More than half of London falls into the "Multicultural Central Urban Living" category. Looking at the population of this group across England, the classification pen portrait notes that it contains the highest proportion of 50-64 year-olds, however the unemployment rates are higher than the average for this age group, and the highest of all the categories. The group does benefit from having the shortest travel distances to amenities, health support services and civic assets.

The second most common group, "Cosmopolitan Comfort Ageing" reflects a 50+ population that has high education employment rates, good access to and engagement with internet services, and good health outcomes, although there is an elevated prescribing rate for dementia medications. Housing for this cohort is expensive and they are more likely to live in over-crowded conditions than the over groups.

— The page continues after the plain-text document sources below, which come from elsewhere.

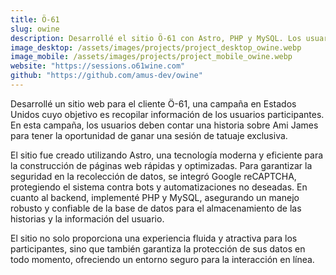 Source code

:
 ```yaml
---
title: Ö-61
slug: owine
description: Desarrollé el sitio Ö-61 con Astro, PHP y MySQL. Los usuarios comparten historias sobre Ami James para ganar un tatuaje.
image_desktop: /assets/images/projects/project_desktop_owine.webp
image_mobile: /assets/images/projects/project_mobile_owine.webp
website: "https://sessions.o61wine.com"
github: "https://github.com/amus-dev/owine"
---
```


Desarrollé un sitio web para el cliente Ö-61, una campaña en Estados Unidos cuyo objetivo es recopilar información de los usuarios participantes. En esta campaña, los usuarios deben contar una historia sobre Ami James para tener la oportunidad de ganar una sesión de tatuaje exclusiva.

El sitio fue creado utilizando Astro, una tecnología moderna y eficiente para la construcción de páginas web rápidas y optimizadas. Para garantizar la seguridad en la recolección de datos, se integró Google reCAPTCHA, protegiendo el sistema contra bots y automatizaciones no deseadas. En cuanto al backend, implementé PHP y MySQL, asegurando un manejo robusto y confiable de la base de datos para el almacenamiento de las historias y la información del usuario.

El sitio no solo proporciona una experiencia fluida y atractiva para los participantes, sino que también garantiza la protección de sus datos en todo momento, ofreciendo un entorno seguro para la interacción en línea.
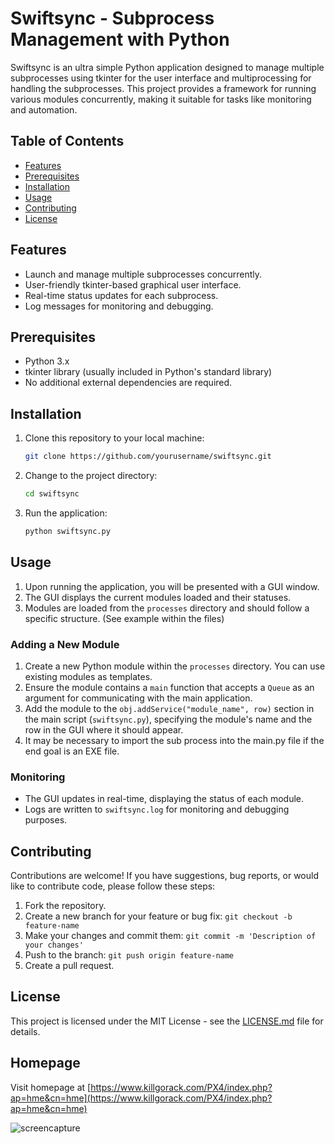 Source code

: # Swiftsync - Subprocess Management with Python

Swiftsync is an ultra simple Python application designed to manage multiple subprocesses using tkinter for the user interface and multiprocessing for handling the subprocesses. This project provides a framework for running various modules concurrently, making it suitable for tasks like monitoring and automation.

## Table of Contents
- [Features](#features)
- [Prerequisites](#prerequisites)
- [Installation](#installation)
- [Usage](#usage)
- [Contributing](#contributing)
- [License](#license)

## Features
- Launch and manage multiple subprocesses concurrently.
- User-friendly tkinter-based graphical user interface.
- Real-time status updates for each subprocess.
- Log messages for monitoring and debugging.

## Prerequisites
- Python 3.x
- tkinter library (usually included in Python's standard library)
- No additional external dependencies are required.

## Installation
1. Clone this repository to your local machine:

    ```bash
    git clone https://github.com/yourusername/swiftsync.git
    ```

2. Change to the project directory:

    ```bash
    cd swiftsync
    ```

3. Run the application:

    ```bash
    python swiftsync.py
    ```

## Usage
1. Upon running the application, you will be presented with a GUI window.
2. The GUI displays the current modules loaded and their statuses.
3. Modules are loaded from the `processes` directory and should follow a specific structure. (See example within the files)

### Adding a New Module
1. Create a new Python module within the `processes` directory. You can use existing modules as templates.
2. Ensure the module contains a `main` function that accepts a `Queue` as an argument for communicating with the main application.
3. Add the module to the `obj.addService("module_name", row)` section in the main script (`swiftsync.py`), specifying the module's name and the row in the GUI where it should appear.
4. It may be necessary to import the sub process into the main.py file if the end goal is an EXE file. 

### Monitoring
- The GUI updates in real-time, displaying the status of each module.
- Logs are written to `swiftsync.log` for monitoring and debugging purposes.

## Contributing
Contributions are welcome! If you have suggestions, bug reports, or would like to contribute code, please follow these steps:
1. Fork the repository.
2. Create a new branch for your feature or bug fix: `git checkout -b feature-name`
3. Make your changes and commit them: `git commit -m 'Description of your changes'`
4. Push to the branch: `git push origin feature-name`
5. Create a pull request.

## License
This project is licensed under the MIT License - see the [LICENSE.md](LICENSE.md) file for details.

## Homepage
Visit homepage at [https://www.killgorack.com/PX4/index.php?ap=hme&cn=hme](https://www.killgorack.com/PX4/index.php?ap=hme&cn=hme)

![screencapture](https://github.com/KillGorack/Swiftsinc/assets/35109859/45b3768f-e6d0-446d-bc54-99453b705c0f)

The first two groups account for around 85% of LSOAs (statistical areas) in London, although the 50+ populations within these areas may be somewhat lower than for the remaining three. The third most common group is "Rurban Comfortable Ageing" (where rurban is a term used for the Rural/Urban fringe where new housing typically occurs - limited in London by the green belt). The population here indeed seen on London's most rural areas - in Bromley and Croydon boroughs. The group has the highest median age of all the AiPC groups. Older people in these areas are of good health in general, are digitally engaged, and benefit from better air quality and lower crime rates. However the distance to services and amenities are amongst the highest. Accordingly, this supergroup is the most likely to have access to a vehicle.

The fourth group, "Struggling, More Vulnerable Urbanites" shows considerable spatial skew in the distribution, with much of Barking & Dagenham borough falling into this category, along with key parts of Croydon (specifically, New Addington), Greenwich, Bexley and Havering, along with smaller parts of some other outer London boroughs. There is an above average representation in socially rented accommodation, and are more likely to experience income deprivation and fuel poverty. Residents have the lowest levels of educational attainment of the five groups. They provide high levels of unpaid care, suffer from poor health, and see the highest rates of prescribing dementia medications for more advanced conditions.

The least-represented group (by area) in London is "Retired Fringe and Residential Stability" - here the population is oldest and most stable, with a high proportion owning their property outright and the lowest level of residential mobility (i.e. moving house). Otherwise, the population most closely represents the English "average" across the measured variables that form the geodemographic classification.

The benefits of summarising a broad population into simple, discrete geodemographic groups allows for effective policy targetting, ensuring that significant deprived populations can be easily identified. It is important to note that while the classification of an area reflects a significant proportion of people living there, it does not represent the full population, and more detailed follow-up analysis is necessary.

The Ageing in Place Population, by focussing on the 50+ population only, allows for emphasising specific factors that this population is vulnerable to - fuel poverty, health services accessibility and internet provision and engagement.